In his column on Monday, Carr talked about the migration of print journalists to Web sites. His peg was the announcement that Howard Kurtz, long-time media reporter for The Washington Post, had resigned to become Washington bureau chief for The Daily Beast, which Carr described as “a two-year-old toddler of the new digital press.”

“More and more,” Carr wrote, “media outlets are becoming a federation of individual brands like Mr. Kurtz. Journalism is starting to look like sports, where a cast of role players serves as a platform and context for highly paid, high-impact players.
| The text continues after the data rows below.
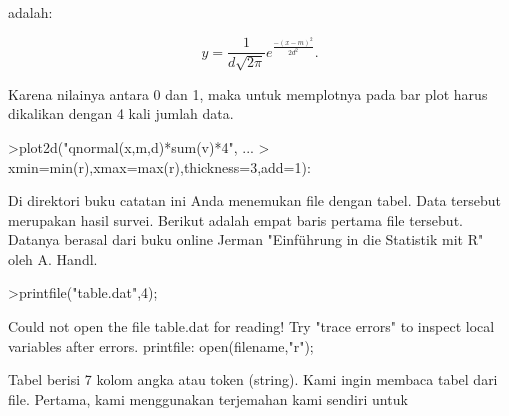 \documentclass[a4paper,10pt]{article}
\begin{document}
\begin{eulernotebook}
\begin{eulercomment}
\begin{eulercomment}
\begin{eulercomment}
\begin{eulercomment}
\begin{eulercomment}
\begin{eulercomment}
\begin{eulercomment}
\begin{eulercomment}
\begin{eulercomment}
\begin{eulercomment}
\begin{eulercomment}
\begin{eulercomment}
\begin{eulercomment}
\begin{eulercomment}
\begin{eulercomment}
\begin{eulercomment}
\begin{eulercomment}
\begin{eulercomment}
\begin{eulercomment}
\begin{eulercomment}
\begin{eulercomment}
\begin{eulercomment}
\begin{eulercomment}
\begin{eulercomment}
\begin{eulercomment}
\begin{eulercomment}
\begin{eulercomment}
\begin{eulercomment}
\begin{eulercomment}
\begin{eulercomment}
\begin{eulercomment}
\begin{eulercomment}
\begin{eulercomment}
\begin{eulercomment}
\begin{eulercomment}
\begin{eulercomment}
\begin{eulercomment}
\begin{eulercomment}
\begin{eulercomment}
\begin{eulercomment}
\begin{eulercomment}
\begin{eulercomment}
\begin{eulercomment}
\begin{eulercomment}
\begin{eulercomment}
\begin{eulercomment}
\begin{eulercomment}
\begin{eulercomment}
\begin{eulercomment}
\begin{eulercomment}
\begin{eulercomment}
\begin{eulercomment}
\begin{eulercomment}
\begin{eulercomment}
\begin{eulercomment}
\begin{eulercomment}
\begin{eulercomment}
\begin{eulercomment}
\begin{eulercomment}
\begin{eulercomment}
\begin{eulercomment}
\begin{eulercomment}
\begin{eulercomment}
\begin{eulercomment}
\begin{eulercomment}
\begin{eulercomment}
\begin{eulercomment}
adalah:

\end{eulercomment}
\begin{eulerformula}
\[
y=\frac{1}{d\sqrt{2\pi}}e^{\frac{-(x-m)^2}{2d^2}}.
\]
\end{eulerformula}
\begin{eulercomment}
Karena nilainya antara 0 dan 1, maka untuk memplotnya pada bar plot
harus dikalikan dengan 4 kali jumlah data.
\end{eulercomment}
\begin{eulerprompt}
>plot2d("qnormal(x,m,d)*sum(v)*4", ...
>  xmin=min(r),xmax=max(r),thickness=3,add=1):
\end{eulerprompt}
\begin{eulercomment}
Di direktori buku catatan ini Anda menemukan file dengan tabel. Data
tersebut merupakan hasil survei. Berikut adalah empat baris pertama
file tersebut. Datanya berasal dari buku online Jerman "Einführung in
die Statistik mit R" oleh A. Handl.
\end{eulercomment}
\begin{eulerprompt}
>printfile("table.dat",4);
\end{eulerprompt}
\begin{euleroutput}
  Could not open the file
  table.dat
  for reading!
  Try "trace errors" to inspect local variables after errors.
  printfile:
      open(filename,"r");
\end{euleroutput}
\begin{eulercomment}
Tabel berisi 7 kolom angka atau token (string). Kami ingin membaca
tabel dari file. Pertama, kami menggunakan terjemahan kami sendiri
untuk 
\end{eulercomment}
\end{eulercomment}
\end{eulercomment}
\end{eulercomment}
\end{eulercomment}
\end{eulercomment}
\end{eulercomment}
\end{eulercomment}
\end{eulercomment}
\end{eulercomment}
\end{eulercomment}
\end{eulercomment}
\end{eulercomment}
\end{eulercomment}
\end{eulercomment}
\end{eulercomment}
\end{eulercomment}
\end{eulercomment}
\end{eulercomment}
\end{eulercomment}
\end{eulercomment}
\end{eulercomment}
\end{eulercomment}
\end{eulercomment}
\end{eulercomment}
\end{eulercomment}
\end{eulercomment}
\end{eulercomment}
\end{eulercomment}
\end{eulercomment}
\end{eulercomment}
\end{eulercomment}
\end{eulercomment}
\end{eulercomment}
\end{eulercomment}
\end{eulercomment}
\end{eulercomment}
\end{eulercomment}
\end{eulercomment}
\end{eulercomment}
\end{eulercomment}
\end{eulercomment}
\end{eulercomment}
\end{eulercomment}
\end{eulercomment}
\end{eulercomment}
\end{eulercomment}
\end{eulercomment}
\end{eulercomment}
\end{eulercomment}
\end{eulercomment}
\end{eulercomment}
\end{eulercomment}
\end{eulercomment}
\end{eulercomment}
\end{eulercomment}
\end{eulercomment}
\end{eulercomment}
\end{eulercomment}
\end{eulercomment}
\end{eulercomment}
\end{eulercomment}
\end{eulercomment}
\end{eulercomment}
\end{eulercomment}
\end{eulercomment}
\end{eulercomment}
\end{eulernotebook}
\end{document}
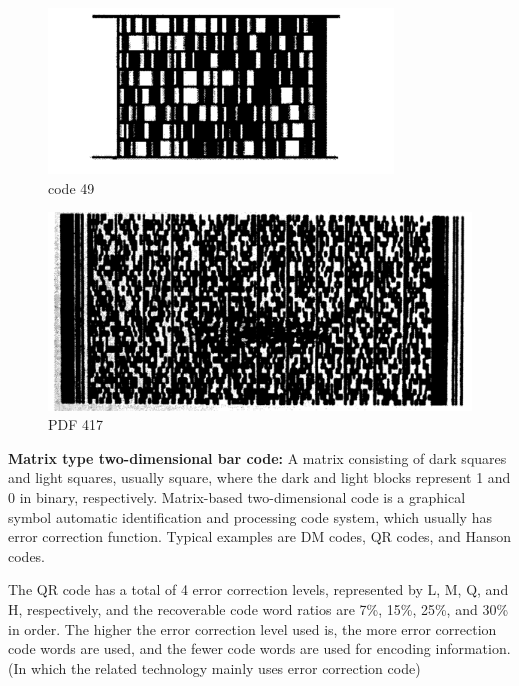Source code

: \documentclass[journal]{IEEEtran}
\begin{document}
\begin{figure}[htbp]
\centerline{\includegraphics[scale=1]{code49.png}}
\caption{code 49}
\label{fig}
\end{figure}


\begin{figure}[htbp]
\centerline{\includegraphics[scale=0.5]{PDF417.png}}
\caption{PDF 417}
\label{fig}
\end{figure}

\textbf{Matrix type two-dimensional bar code:}
A matrix consisting of dark squares and light squares, usually square, where the dark and light blocks represent 1 and 0 in binary, respectively. Matrix-based two-dimensional code is a graphical symbol automatic identification and processing code system, which usually has error correction function. Typical examples are DM codes, QR codes, and Hanson codes.

The QR code has a total of 4 error correction levels, represented by L, M, Q, and H, respectively, and the recoverable code word ratios are 7\%, 15\%, 25\%, and 30\% in order. The higher the error correction level used is, the more error correction code words are used, and the fewer code words are used for encoding information. (In which the related technology mainly uses error correction code)
\end{document}
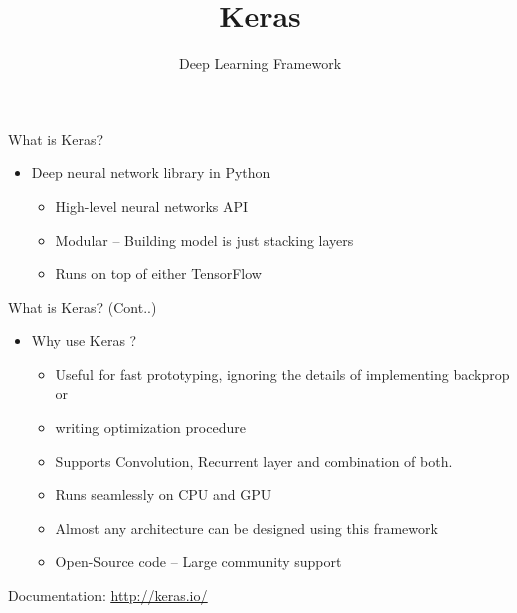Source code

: \documentclass[aspectratio=169,14pt,usenames,dvipsnames]{beamer}
\title[Keras]{Keras}
\begin{document}
{\1
\begin{frame} \vspace{35pt}
	\subtitle{Deep Learning Framework}
	\maketitle
\end{frame}
}


\begin{frame}{What is Keras?}

\begin{itemize}
\item Deep neural network library in Python
\begin{itemize}
\item High-level neural networks API
\item Modular – Building model is just stacking layers 
\item Runs on top of either TensorFlow
\end{itemize}
\end{itemize}
\end{frame}

\begin{frame}{What is Keras? (Cont..)}
\begin{itemize}
\item Why use Keras ?

\begin{itemize}
\item Useful for fast prototyping, ignoring the details of implementing backprop or
\item writing optimization procedure
\item Supports Convolution, Recurrent layer and combination of both.
\item Runs seamlessly on CPU and GPU
\item Almost any architecture can be designed using this framework
\item Open-Source code – Large community support

\end{itemize}
\end{itemize}

Documentation: \underline{\url{http://keras.io/}}

\end{frame}
\end{document}
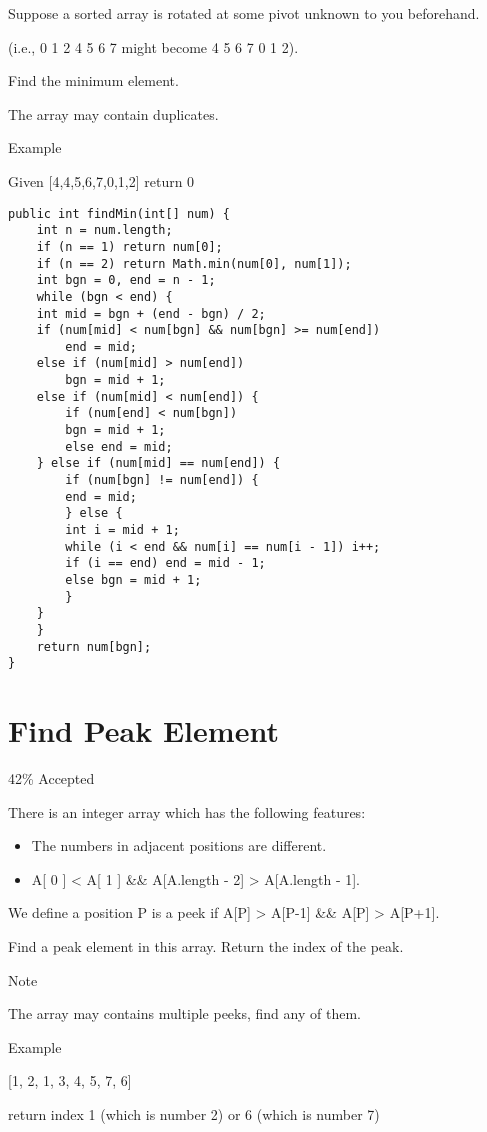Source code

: \documentclass[12pt]{book}
\begin{document}
Suppose a sorted array is rotated at some pivot unknown to you beforehand.

(i.e., 0 1 2 4 5 6 7 might become 4 5 6 7 0 1 2).

Find the minimum element.

The array may contain duplicates.

Example

Given [4,4,5,6,7,0,1,2] return 0
\lstset{language=java,label= ,caption= ,numbers=none}
\begin{lstlisting}
public int findMin(int[] num) {
    int n = num.length;
    if (n == 1) return num[0];
    if (n == 2) return Math.min(num[0], num[1]);
    int bgn = 0, end = n - 1;
    while (bgn < end) {
	int mid = bgn + (end - bgn) / 2;
	if (num[mid] < num[bgn] && num[bgn] >= num[end])
	    end = mid;
	else if (num[mid] > num[end])
	    bgn = mid + 1;
	else if (num[mid] < num[end]) {
	    if (num[end] < num[bgn])
		bgn = mid + 1;
	    else end = mid;
	} else if (num[mid] == num[end]) {
	    if (num[bgn] != num[end]) {
		end = mid;
	    } else {
		int i = mid + 1;
		while (i < end && num[i] == num[i - 1]) i++;
		if (i == end) end = mid - 1;
		else bgn = mid + 1;
	    }
	}
    }
    return num[bgn];
}
\end{lstlisting}
\chapter{Find Peak Element}
\label{sec-28}

42\% Accepted

There is an integer array which has the following features:

\begin{itemize}
\item The numbers in adjacent positions are different.

\item A[ 0 ] < A[ 1 ] \&\& A[A.length - 2] > A[A.length - 1].
\end{itemize}

We define a position P is a peek if A[P] > A[P-1] \&\& A[P] > A[P+1].

Find a peak element in this array. Return the index of the peak.

Note

The array may contains multiple peeks, find any of them.

Example

[1, 2, 1, 3, 4, 5, 7, 6]

return index 1 (which is number 2)  or 6 (which is number 7)
\end{document}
And those who cross over, after years of pushing copy through the print apparatus, will experience the allure of knocking some copy into WordPress and sending it out into the world to fend for itself.”

And yet, despite its surging popularity, Carr said, digital journalism doesn’t generate a thimbleful of revenue, compared to newspaper companies. 

“The reason that newspapers put all the white paper out on the street is that we get a lot of green paper back in return,” he said. “Put out all the pixels you want, even ones that render scoops, and you will still receive pennies in return.”

Then, Carr proceeded to talk about the thrill involved in piecing together the Tribune story, working on it for months, and finally seeing it “land hard,” lighting up Twitter accounts and generating hundreds of online comments.

The ability to “land hard,” he went on, isn’t limited to The Times: “All over the country, daily regional newspapers in very diminished circumstances similarly still manage to set the civic agenda even as they struggle.”

In Kansas City, of course, The Star — beleaguered and buffeted, scorned and dismissed by many — continues to set the local civic agenda. Not Tony’s Kansas City, not KC Confidential and most certainly not JimmyCsays.

“Yes, you can make news working in your pajamas and running stuff past your cat and now one else,” Carr concluded. “But even in 2010, when a print product is viewed as a quaint artifact of a bygone age, there is something about that process, about all those many hands, about the permanence of print, that makes a story resonate in a way that can’t be measured in digital metrics. I love a hot newsbreak on the Web as much as the next guy, but on some days, for some stories, there is still no school like the old school.”